(What the exercise asks)
All of the lines below need to be copied exactly, apart from the pictures.

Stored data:
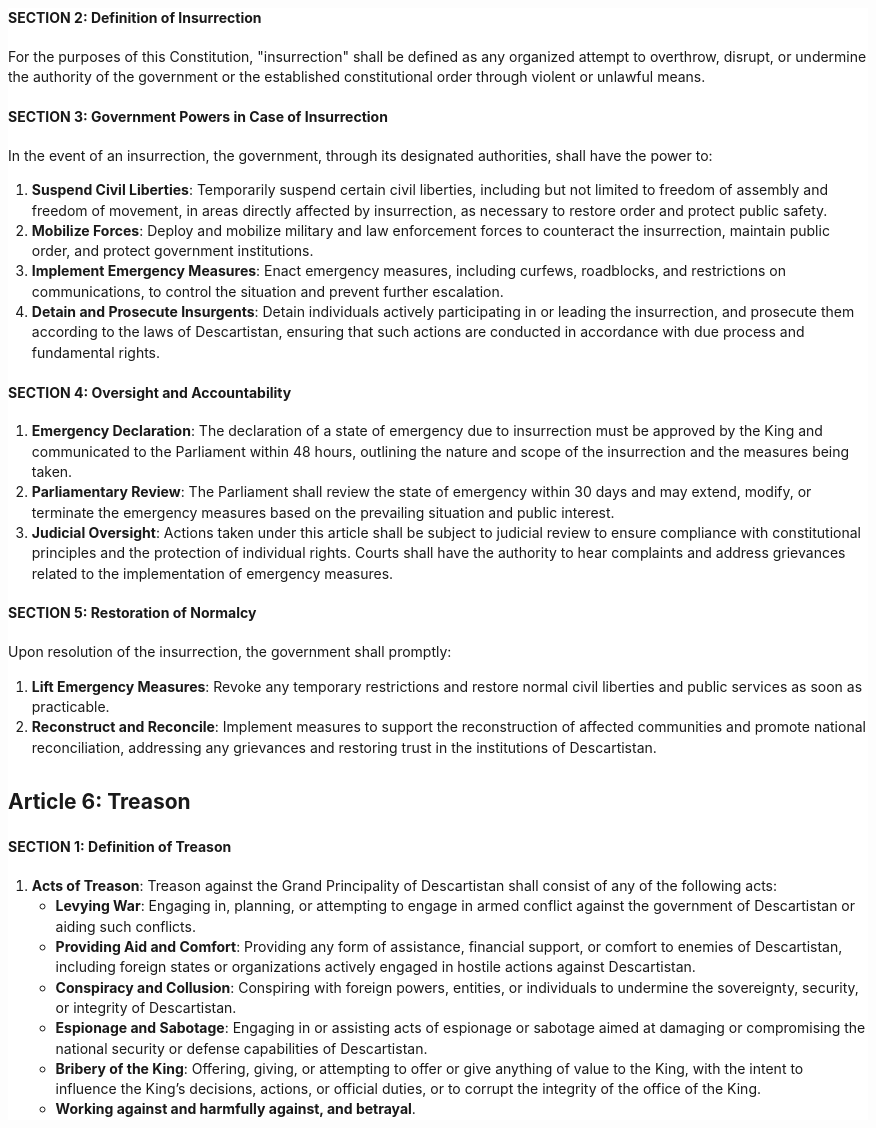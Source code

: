 #### SECTION 2: Definition of Insurrection

For the purposes of this Constitution, "insurrection" shall be defined as any organized attempt to overthrow, disrupt, or undermine the authority of the government or the established constitutional order through violent or unlawful means.

#### SECTION 3: Government Powers in Case of Insurrection

In the event of an insurrection, the government, through its designated authorities, shall have the power to:

1. **Suspend Civil Liberties**: Temporarily suspend certain civil liberties, including but not limited to freedom of assembly and freedom of movement, in areas directly affected by insurrection, as necessary to restore order and protect public safety.
2. **Mobilize Forces**: Deploy and mobilize military and law enforcement forces to counteract the insurrection, maintain public order, and protect government institutions.
3. **Implement Emergency Measures**: Enact emergency measures, including curfews, roadblocks, and restrictions on communications, to control the situation and prevent further escalation.
4. **Detain and Prosecute Insurgents**: Detain individuals actively participating in or leading the insurrection, and prosecute them according to the laws of Descartistan, ensuring that such actions are conducted in accordance with due process and fundamental rights.

#### SECTION 4: Oversight and Accountability

1. **Emergency Declaration**: The declaration of a state of emergency due to insurrection must be approved by the King and communicated to the Parliament within 48 hours, outlining the nature and scope of the insurrection and the measures being taken.
2. **Parliamentary Review**: The Parliament shall review the state of emergency within 30 days and may extend, modify, or terminate the emergency measures based on the prevailing situation and public interest.
3. **Judicial Oversight**: Actions taken under this article shall be subject to judicial review to ensure compliance with constitutional principles and the protection of individual rights. Courts shall have the authority to hear complaints and address grievances related to the implementation of emergency measures.

#### SECTION 5: Restoration of Normalcy

Upon resolution of the insurrection, the government shall promptly:

1. **Lift Emergency Measures**: Revoke any temporary restrictions and restore normal civil liberties and public services as soon as practicable.
2. **Reconstruct and Reconcile**: Implement measures to support the reconstruction of affected communities and promote national reconciliation, addressing any grievances and restoring trust in the institutions of Descartistan.

## Article 6: Treason

#### SECTION 1: Definition of Treason

1. **Acts of Treason**: Treason against the Grand Principality of Descartistan shall consist of any of the following acts:
    - **Levying War**: Engaging in, planning, or attempting to engage in armed conflict against the government of Descartistan or aiding such conflicts.
    - **Providing Aid and Comfort**: Providing any form of assistance, financial support, or comfort to enemies of Descartistan, including foreign states or organizations actively engaged in hostile actions against Descartistan.
    - **Conspiracy and Collusion**: Conspiring with foreign powers, entities, or individuals to undermine the sovereignty, security, or integrity of Descartistan.
    - **Espionage and Sabotage**: Engaging in or assisting acts of espionage or sabotage aimed at damaging or compromising the national security or defense capabilities of Descartistan.
    - **Bribery of the King**: Offering, giving, or attempting to offer or give anything of value to the King, with the intent to influence the King’s decisions, actions, or official duties, or to corrupt the integrity of the office of the King.
    - **Working against and harmfully against, and betrayal**.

(Task answer)
Source code

: #### SECTION 2: Definition of Insurrection

For the purposes of this Constitution, "insurrection" shall be defined as any organized attempt to overthrow, disrupt, or undermine the authority of the government or the established constitutional order through violent or unlawful means.

#### SECTION 3: Government Powers in Case of Insurrection

In the event of an insurrection, the government, through its designated authorities, shall have the power to:

1. **Suspend Civil Liberties**: Temporarily suspend certain civil liberties, including but not limited to freedom of assembly and freedom of movement, in areas directly affected by insurrection, as necessary to restore order and protect public safety.
2. **Mobilize Forces**: Deploy and mobilize military and law enforcement forces to counteract the insurrection, maintain public order, and protect government institutions.
3. **Implement Emergency Measures**: Enact emergency measures, including curfews, roadblocks, and restrictions on communications, to control the situation and prevent further escalation.
4. **Detain and Prosecute Insurgents**: Detain individuals actively participating in or leading the insurrection, and prosecute them according to the laws of Descartistan, ensuring that such actions are conducted in accordance with due process and fundamental rights.

#### SECTION 4: Oversight and Accountability

1. **Emergency Declaration**: The declaration of a state of emergency due to insurrection must be approved by the King and communicated to the Parliament within 48 hours, outlining the nature and scope of the insurrection and the measures being taken.
2. **Parliamentary Review**: The Parliament shall review the state of emergency within 30 days and may extend, modify, or terminate the emergency measures based on the prevailing situation and public interest.
3. **Judicial Oversight**: Actions taken under this article shall be subject to judicial review to ensure compliance with constitutional principles and the protection of individual rights. Courts shall have the authority to hear complaints and address grievances related to the implementation of emergency measures.

#### SECTION 5: Restoration of Normalcy

Upon resolution of the insurrection, the government shall promptly:

1. **Lift Emergency Measures**: Revoke any temporary restrictions and restore normal civil liberties and public services as soon as practicable.
2. **Reconstruct and Reconcile**: Implement measures to support the reconstruction of affected communities and promote national reconciliation, addressing any grievances and restoring trust in the institutions of Descartistan.

## Article 6: Treason

#### SECTION 1: Definition of Treason

1. **Acts of Treason**: Treason against the Grand Principality of Descartistan shall consist of any of the following acts:
    - **Levying War**: Engaging in, planning, or attempting to engage in armed conflict against the government of Descartistan or aiding such conflicts.
    - **Providing Aid and Comfort**: Providing any form of assistance, financial support, or comfort to enemies of Descartistan, including foreign states or organizations actively engaged in hostile actions against Descartistan.
    - **Conspiracy and Collusion**: Conspiring with foreign powers, entities, or individuals to undermine the sovereignty, security, or integrity of Descartistan.
    - **Espionage and Sabotage**: Engaging in or assisting acts of espionage or sabotage aimed at damaging or compromising the national security or defense capabilities of Descartistan.
    - **Bribery of the King**: Offering, giving, or attempting to offer or give anything of value to the King, with the intent to influence the King’s decisions, actions, or official duties, or to corrupt the integrity of the office of the King.
    - **Working against and harmfully against, and betrayal**.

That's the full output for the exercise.